#### [What the task requires]
Set down exactly the lines from the one containing "https://github.com/itobuztech/generator-wpautomate/issues" through the last line of the records below, both included, and nothing else.

#### [Data for the task]
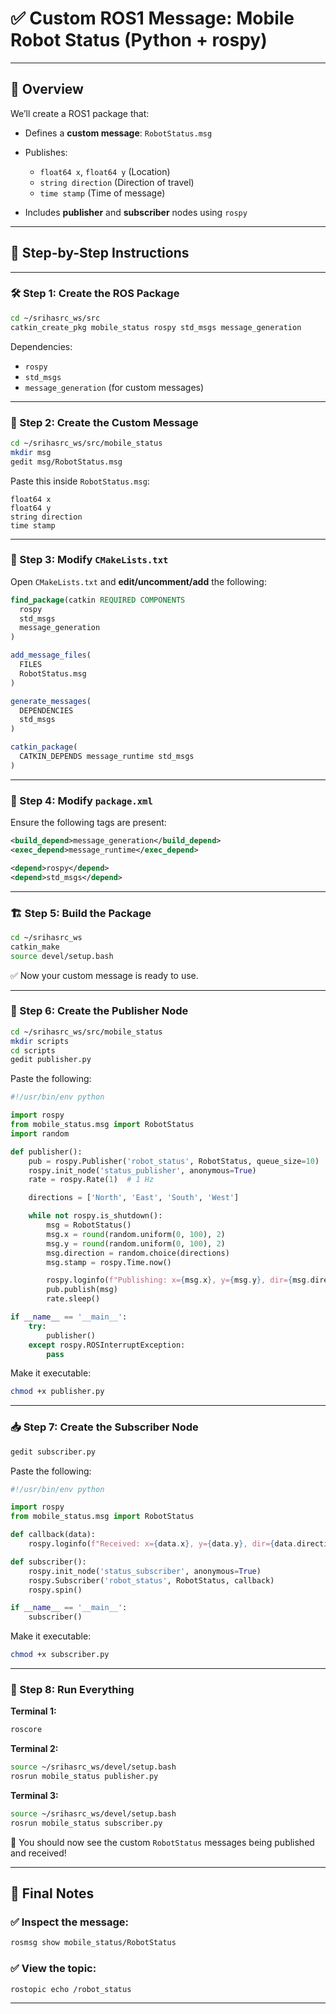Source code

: # ✅ Custom ROS1 Message: Mobile Robot Status (Python + rospy)

---

## 🧭 Overview

We’ll create a ROS1 package that:

* Defines a **custom message**: `RobotStatus.msg`
* Publishes:

  * `float64 x`, `float64 y` (Location)
  * `string direction` (Direction of travel)
  * `time stamp` (Time of message)
* Includes **publisher** and **subscriber** nodes using `rospy`

---

## 🔧 Step-by-Step Instructions

---

### 🛠️ Step 1: Create the ROS Package

```bash
cd ~/srihasrc_ws/src
catkin_create_pkg mobile_status rospy std_msgs message_generation
```

Dependencies:

* `rospy`
* `std_msgs`
* `message_generation` (for custom messages)

---

### 📄 Step 2: Create the Custom Message

```bash
cd ~/srihasrc_ws/src/mobile_status
mkdir msg
gedit msg/RobotStatus.msg
```

Paste this inside `RobotStatus.msg`:

```
float64 x
float64 y
string direction
time stamp
```

---

### 🧪 Step 3: Modify `CMakeLists.txt`

Open `CMakeLists.txt` and **edit/uncomment/add** the following:

```cmake
find_package(catkin REQUIRED COMPONENTS
  rospy
  std_msgs
  message_generation
)

add_message_files(
  FILES
  RobotStatus.msg
)

generate_messages(
  DEPENDENCIES
  std_msgs
)

catkin_package(
  CATKIN_DEPENDS message_runtime std_msgs
)
```

---

### 📝 Step 4: Modify `package.xml`

Ensure the following tags are present:

```xml
<build_depend>message_generation</build_depend>
<exec_depend>message_runtime</exec_depend>

<depend>rospy</depend>
<depend>std_msgs</depend>
```

---

### 🏗️ Step 5: Build the Package

```bash
cd ~/srihasrc_ws
catkin_make
source devel/setup.bash
```

✅ Now your custom message is ready to use.

---

### 🧾 Step 6: Create the Publisher Node

```bash
cd ~/srihasrc_ws/src/mobile_status
mkdir scripts
cd scripts
gedit publisher.py
```

Paste the following:

```python
#!/usr/bin/env python

import rospy
from mobile_status.msg import RobotStatus
import random

def publisher():
    pub = rospy.Publisher('robot_status', RobotStatus, queue_size=10)
    rospy.init_node('status_publisher', anonymous=True)
    rate = rospy.Rate(1)  # 1 Hz

    directions = ['North', 'East', 'South', 'West']

    while not rospy.is_shutdown():
        msg = RobotStatus()
        msg.x = round(random.uniform(0, 100), 2)
        msg.y = round(random.uniform(0, 100), 2)
        msg.direction = random.choice(directions)
        msg.stamp = rospy.Time.now()

        rospy.loginfo(f"Publishing: x={msg.x}, y={msg.y}, dir={msg.direction}, time={msg.stamp}")
        pub.publish(msg)
        rate.sleep()

if __name__ == '__main__':
    try:
        publisher()
    except rospy.ROSInterruptException:
        pass
```

Make it executable:

```bash
chmod +x publisher.py
```

---

### 📥 Step 7: Create the Subscriber Node

```bash
gedit subscriber.py
```

Paste the following:

```python
#!/usr/bin/env python

import rospy
from mobile_status.msg import RobotStatus

def callback(data):
    rospy.loginfo(f"Received: x={data.x}, y={data.y}, dir={data.direction}, time={data.stamp}")

def subscriber():
    rospy.init_node('status_subscriber', anonymous=True)
    rospy.Subscriber('robot_status', RobotStatus, callback)
    rospy.spin()

if __name__ == '__main__':
    subscriber()
```

Make it executable:

```bash
chmod +x subscriber.py
```

---

### 🚀 Step 8: Run Everything

**Terminal 1:**

```bash
roscore
```

**Terminal 2:**

```bash
source ~/srihasrc_ws/devel/setup.bash
rosrun mobile_status publisher.py
```

**Terminal 3:**

```bash
source ~/srihasrc_ws/devel/setup.bash
rosrun mobile_status subscriber.py
```

🎉 You should now see the custom `RobotStatus` messages being published and received!

---

## 📌 Final Notes

### ✅ Inspect the message:

```bash
rosmsg show mobile_status/RobotStatus
```

### ✅ View the topic:

```bash
rostopic echo /robot_status
```

---
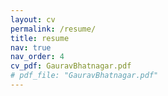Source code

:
 ```yaml
---
layout: cv
permalink: /resume/
title: resume
nav: true
nav_order: 4
cv_pdf: GauravBhatnagar.pdf
# pdf_file: "GauravBhatnagar.pdf"
---
```


<!-- {% pdf  {{ page.cv_pdf | prepend: '/assets/pdf/' | prepend: site.baseurl }} no_link %} -->
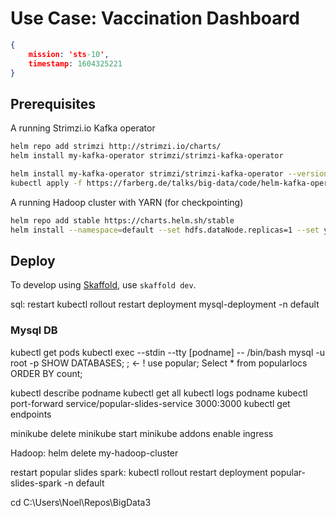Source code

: # Use Case: Vaccination Dashboard

```json
{ 
	mission: 'sts-10', 
	timestamp: 1604325221 
}
```

## Prerequisites

A running Strimzi.io Kafka operator

```bash
helm repo add strimzi http://strimzi.io/charts/
helm install my-kafka-operator strimzi/strimzi-kafka-operator

helm install my-kafka-operator strimzi/strimzi-kafka-operator --version v0.22.0
kubectl apply -f https://farberg.de/talks/big-data/code/helm-kafka-operator/kafka-cluster-def.yaml
```

A running Hadoop cluster with YARN (for checkpointing)

```bash
helm repo add stable https://charts.helm.sh/stable
helm install --namespace=default --set hdfs.dataNode.replicas=1 --set yarn.nodeManager.replicas=1 --set hdfs.webhdfs.enabled=true my-hadoop-cluster stable/hadoop
```

## Deploy

To develop using [Skaffold](https://skaffold.dev/), use `skaffold dev`. 


sql:
restart
kubectl rollout restart deployment mysql-deployment -n default
### Mysql DB
kubectl get pods
kubectl exec --stdin --tty [podname] -- /bin/bash 
mysql -u root -p
SHOW DATABASES;  			; <- !
use popular;
Select * from popularlocs ORDER BY count;


kubectl describe podname 
kubectl get all
kubectl logs podname
kubectl port-forward service/popular-slides-service 3000:3000
kubectl get endpoints

minikube delete
minikube start
minikube addons enable ingress


Hadoop:
 helm delete my-hadoop-cluster


restart popular slides spark:
kubectl rollout restart deployment popular-slides-spark -n default


cd C:\Users\Noel\Repos\BigData3
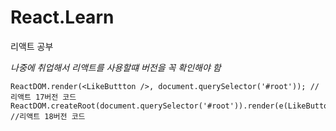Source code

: # React.Learn
리액트 공부

*나중에 취업해서 리액트를 사용할떄 버전을 꼭 확인해야 함*
```
ReactDOM.render(<LikeButtton />, document.querySelector('#root')); //리액트 17버전 코드
ReactDOM.createRoot(document.querySelector('#root')).render(e(LikeButton)); //리액트 18버전 코드
```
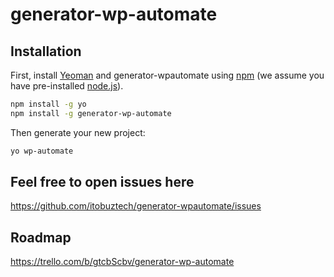 # generator-wp-automate 


## Installation

First, install [Yeoman](http://yeoman.io) and generator-wpautomate using [npm](https://www.npmjs.com/) (we assume you have pre-installed [node.js](https://nodejs.org/)).

```bash
npm install -g yo
npm install -g generator-wp-automate
```

Then generate your new project:

```bash
yo wp-automate
```
## Feel free to open issues here 

https://github.com/itobuztech/generator-wpautomate/issues

## Roadmap
https://trello.com/b/gtcbScbv/generator-wp-automate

#### [Task response]
https://github.com/itobuztech/generator-wpautomate/issues

## Roadmap
https://trello.com/b/gtcbScbv/generator-wp-automate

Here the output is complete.